ACTION ITEM -
Each line with the word "exploration" must appear in the answer, copied from the records.

== RAW DATA

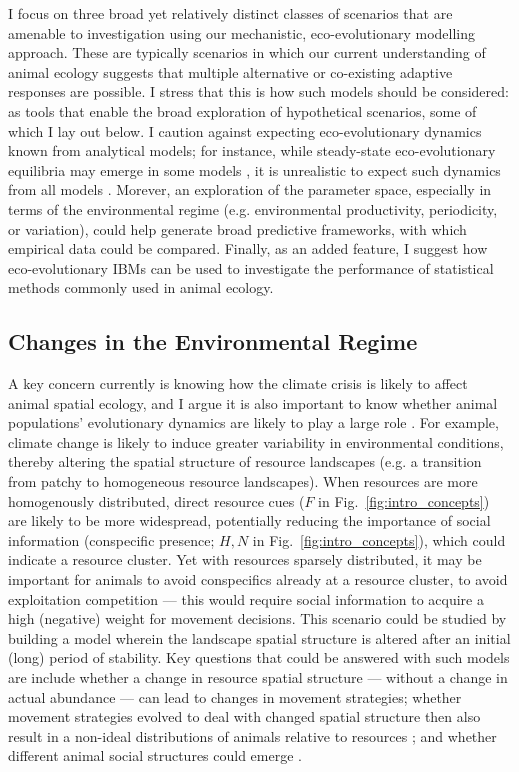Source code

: I focus on three broad yet relatively distinct classes of scenarios that are amenable to investigation using our mechanistic, eco-evolutionary modelling approach.
These are typically scenarios in which our current understanding of animal ecology suggests that multiple alternative or co-existing adaptive responses are possible.
I stress that this is how such models should be considered: as tools that enable the broad exploration of hypothetical scenarios, some of which I lay out below.
I caution against expecting eco-evolutionary dynamics known from analytical models; for instance, while steady-state eco-evolutionary equilibria may emerge in some models \parencite[e.g.][]{gupte2021a,gupte2022c,getz2015,getz2016}, it is unrealistic to expect such dynamics from all models \parencite[see e.g.][]{netz2021}.
Morever, an exploration of the parameter space, especially in terms of the environmental regime (e.g. environmental productivity, periodicity, or variation), could help generate broad predictive frameworks, with which empirical data could be compared.
Finally, as an added feature, I suggest how eco-evolutionary IBMs can be used to investigate the performance of statistical methods commonly used in animal ecology.

\subsection*{Changes in the Environmental Regime}

A key concern currently is knowing how the climate crisis is likely to affect animal spatial ecology, and I argue it is also important to know whether animal populations' evolutionary dynamics are likely to play a large role \parencite[e.g.][]{botero2015}.
For example, climate change is likely to induce greater variability in environmental conditions, thereby altering the spatial structure of resource landscapes (e.g. a transition from patchy to homogeneous resource landscapes).
When resources are more homogenously distributed, direct resource cues ($F$ in Fig.~\ref{fig:intro_concepts}) are likely to be more widespread, potentially reducing the importance of social information (conspecific presence; $H, N$ in Fig.~\ref{fig:intro_concepts}), which could indicate a resource cluster.
Yet with resources sparsely distributed, it may be important for animals to avoid conspecifics already at a resource cluster, to avoid exploitation competition --- this would require social information to acquire a high (negative) weight for movement decisions.
This scenario could be studied by building a model wherein the landscape spatial structure is altered after an initial (long) period of stability.
Key questions that could be answered with such models are include whether a change in resource spatial structure --- without a change in actual abundance --- can lead to changes in movement strategies; whether movement strategies evolved to deal with changed spatial structure then also result in a non-ideal distributions of animals relative to resources \parencite[a test of][]{fretwell1970,parker1978}; and whether different animal social structures could emerge \parencite[see][]{webber2022,tanner2012}.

====

SOLUTION -
I stress that this is how such models should be considered: as tools that enable the broad exploration of hypothetical scenarios, some of which I lay out below.
Morever, an exploration of the parameter space, especially in terms of the environmental regime (e.g. environmental productivity, periodicity, or variation), could help generate broad predictive frameworks, with which empirical data could be compared.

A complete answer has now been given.